### DESCRIPTION OF THE TASK
Respond with nothing but the number of lines in this data that include the word "card".

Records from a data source
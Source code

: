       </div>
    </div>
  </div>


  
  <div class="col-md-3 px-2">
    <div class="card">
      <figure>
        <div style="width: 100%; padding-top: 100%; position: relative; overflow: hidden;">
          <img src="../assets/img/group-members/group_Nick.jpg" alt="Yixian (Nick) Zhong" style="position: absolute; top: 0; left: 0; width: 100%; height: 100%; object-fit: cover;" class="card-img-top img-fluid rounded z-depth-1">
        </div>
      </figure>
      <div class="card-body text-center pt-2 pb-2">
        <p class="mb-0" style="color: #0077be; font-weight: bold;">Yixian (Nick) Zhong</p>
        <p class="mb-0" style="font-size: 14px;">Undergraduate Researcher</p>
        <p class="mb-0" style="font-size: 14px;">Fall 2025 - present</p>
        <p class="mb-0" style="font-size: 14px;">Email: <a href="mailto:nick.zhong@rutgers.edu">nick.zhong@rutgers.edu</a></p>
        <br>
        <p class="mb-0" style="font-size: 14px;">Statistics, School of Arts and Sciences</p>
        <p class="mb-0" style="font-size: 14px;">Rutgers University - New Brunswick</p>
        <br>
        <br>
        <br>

* * *

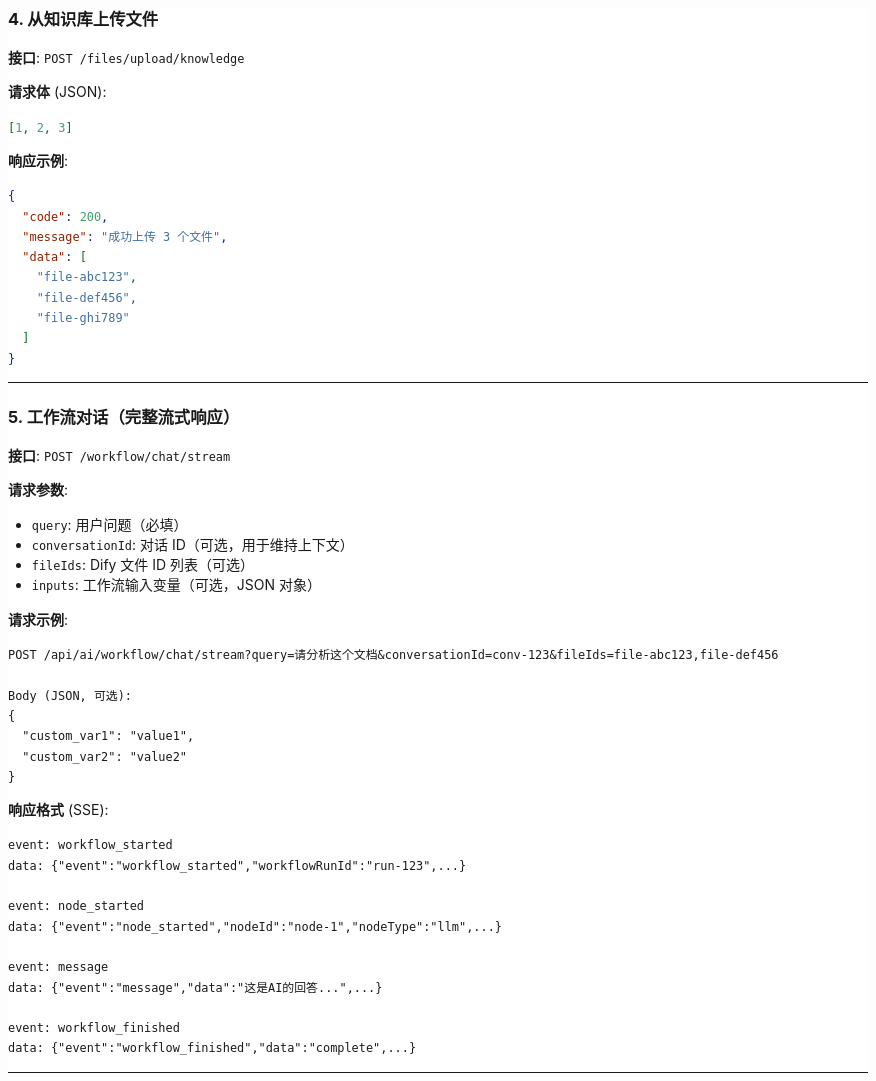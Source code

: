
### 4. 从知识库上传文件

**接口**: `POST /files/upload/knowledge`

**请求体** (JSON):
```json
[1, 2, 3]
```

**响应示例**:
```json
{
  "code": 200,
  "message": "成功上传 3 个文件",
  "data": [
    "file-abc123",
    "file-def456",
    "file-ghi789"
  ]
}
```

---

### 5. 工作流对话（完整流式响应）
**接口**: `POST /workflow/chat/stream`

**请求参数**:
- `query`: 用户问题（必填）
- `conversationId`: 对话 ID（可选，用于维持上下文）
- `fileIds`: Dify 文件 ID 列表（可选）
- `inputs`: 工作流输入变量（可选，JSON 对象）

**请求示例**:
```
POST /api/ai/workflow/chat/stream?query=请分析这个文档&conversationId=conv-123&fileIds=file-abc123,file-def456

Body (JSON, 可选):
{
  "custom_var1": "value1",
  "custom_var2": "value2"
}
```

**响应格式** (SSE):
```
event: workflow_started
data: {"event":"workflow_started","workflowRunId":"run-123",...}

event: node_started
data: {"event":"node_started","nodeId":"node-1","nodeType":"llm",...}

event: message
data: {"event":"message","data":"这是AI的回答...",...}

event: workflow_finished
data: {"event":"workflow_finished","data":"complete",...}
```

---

### OUTPUT
3